*** Begin section ***

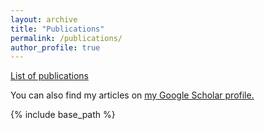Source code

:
 ```yaml
---
layout: archive
title: "Publications"
permalink: /publications/
author_profile: true
---
```


[List of publications](/_publications/bibliography.html)

You can also find my articles on <u><a href="{{author.googlescholar}}">my Google Scholar profile</a>.</u>

{% include base_path %}


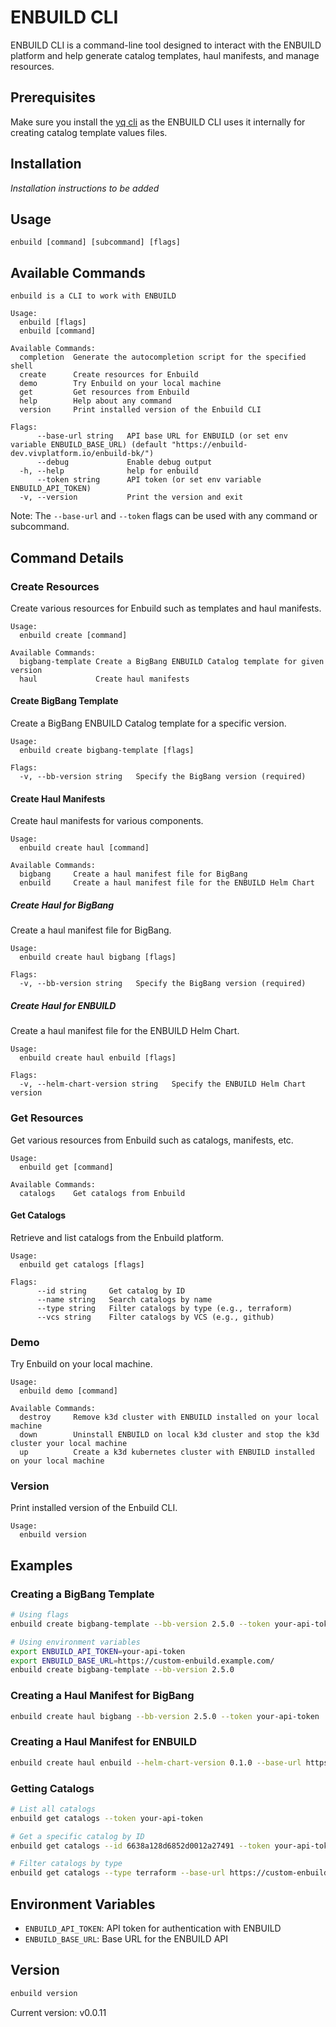 # ENBUILD CLI

ENBUILD CLI is a command-line tool designed to interact with the ENBUILD platform and help generate catalog templates, haul manifests, and manage resources.

## Prerequisites

Make sure you install the [yq cli](https://mikefarah.gitbook.io/yq) as the ENBUILD CLI uses it internally for creating catalog template values files.

## Installation

*Installation instructions to be added*

## Usage

```
enbuild [command] [subcommand] [flags]
```

## Available Commands

```
enbuild is a CLI to work with ENBUILD

Usage:
  enbuild [flags]
  enbuild [command]

Available Commands:
  completion  Generate the autocompletion script for the specified shell
  create      Create resources for Enbuild
  demo        Try Enbuild on your local machine
  get         Get resources from Enbuild
  help        Help about any command
  version     Print installed version of the Enbuild CLI

Flags:
      --base-url string   API base URL for ENBUILD (or set env variable ENBUILD_BASE_URL) (default "https://enbuild-dev.vivplatform.io/enbuild-bk/")
      --debug             Enable debug output
  -h, --help              help for enbuild
      --token string      API token (or set env variable ENBUILD_API_TOKEN)
  -v, --version           Print the version and exit
```

Note: The `--base-url` and `--token` flags can be used with any command or subcommand.

## Command Details

### Create Resources

Create various resources for Enbuild such as templates and haul manifests.

```
Usage:
  enbuild create [command]

Available Commands:
  bigbang-template Create a BigBang ENBUILD Catalog template for given version
  haul             Create haul manifests
```

#### Create BigBang Template

Create a BigBang ENBUILD Catalog template for a specific version.

```
Usage:
  enbuild create bigbang-template [flags]

Flags:
  -v, --bb-version string   Specify the BigBang version (required)
```

#### Create Haul Manifests

Create haul manifests for various components.

```
Usage:
  enbuild create haul [command]

Available Commands:
  bigbang     Create a haul manifest file for BigBang
  enbuild     Create a haul manifest file for the ENBUILD Helm Chart
```

##### Create Haul for BigBang

Create a haul manifest file for BigBang.

```
Usage:
  enbuild create haul bigbang [flags]

Flags:
  -v, --bb-version string   Specify the BigBang version (required)
```

##### Create Haul for ENBUILD

Create a haul manifest file for the ENBUILD Helm Chart.

```
Usage:
  enbuild create haul enbuild [flags]

Flags:
  -v, --helm-chart-version string   Specify the ENBUILD Helm Chart version
```

### Get Resources

Get various resources from Enbuild such as catalogs, manifests, etc.

```
Usage:
  enbuild get [command]

Available Commands:
  catalogs    Get catalogs from Enbuild
```

#### Get Catalogs

Retrieve and list catalogs from the Enbuild platform.

```
Usage:
  enbuild get catalogs [flags]

Flags:
      --id string     Get catalog by ID
      --name string   Search catalogs by name
      --type string   Filter catalogs by type (e.g., terraform)
      --vcs string    Filter catalogs by VCS (e.g., github)
```

### Demo

Try Enbuild on your local machine.

```
Usage:
  enbuild demo [command]

Available Commands:
  destroy     Remove k3d cluster with ENBUILD installed on your local machine
  down        Uninstall ENBUILD on local k3d cluster and stop the k3d cluster your local machine
  up          Create a k3d kubernetes cluster with ENBUILD installed on your local machine
```

### Version

Print installed version of the Enbuild CLI.

```
Usage:
  enbuild version
```

## Examples

### Creating a BigBang Template

```bash
# Using flags
enbuild create bigbang-template --bb-version 2.5.0 --token your-api-token --base-url https://custom-enbuild.example.com/

# Using environment variables
export ENBUILD_API_TOKEN=your-api-token
export ENBUILD_BASE_URL=https://custom-enbuild.example.com/
enbuild create bigbang-template --bb-version 2.5.0
```

### Creating a Haul Manifest for BigBang

```bash
enbuild create haul bigbang --bb-version 2.5.0 --token your-api-token
```

### Creating a Haul Manifest for ENBUILD

```bash
enbuild create haul enbuild --helm-chart-version 0.1.0 --base-url https://custom-enbuild.example.com/
```

### Getting Catalogs

```bash
# List all catalogs
enbuild get catalogs --token your-api-token

# Get a specific catalog by ID
enbuild get catalogs --id 6638a128d6852d0012a27491 --token your-api-token

# Filter catalogs by type
enbuild get catalogs --type terraform --base-url https://custom-enbuild.example.com/
```

## Environment Variables

- `ENBUILD_API_TOKEN`: API token for authentication with ENBUILD
- `ENBUILD_BASE_URL`: Base URL for the ENBUILD API

## Version

```bash
enbuild version
```

Current version: v0.0.11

*** End section ***

* **WHAT NEEDS TO BE DONE**
Pull every line containing the string "token" out of the data above and copy it.

* **EXPECTED ANSWER**
      --token string      API token (or set env variable ENBUILD_API_TOKEN)
Note: The `--base-url` and `--token` flags can be used with any command or subcommand.
enbuild create bigbang-template --bb-version 2.5.0 --token your-api-token --base-url https://custom-enbuild.example.com/
export ENBUILD_API_TOKEN=your-api-token
enbuild create haul bigbang --bb-version 2.5.0 --token your-api-token
enbuild get catalogs --token your-api-token
enbuild get catalogs --id 6638a128d6852d0012a27491 --token your-api-token
- `ENBUILD_API_TOKEN`: API token for authentication with ENBUILD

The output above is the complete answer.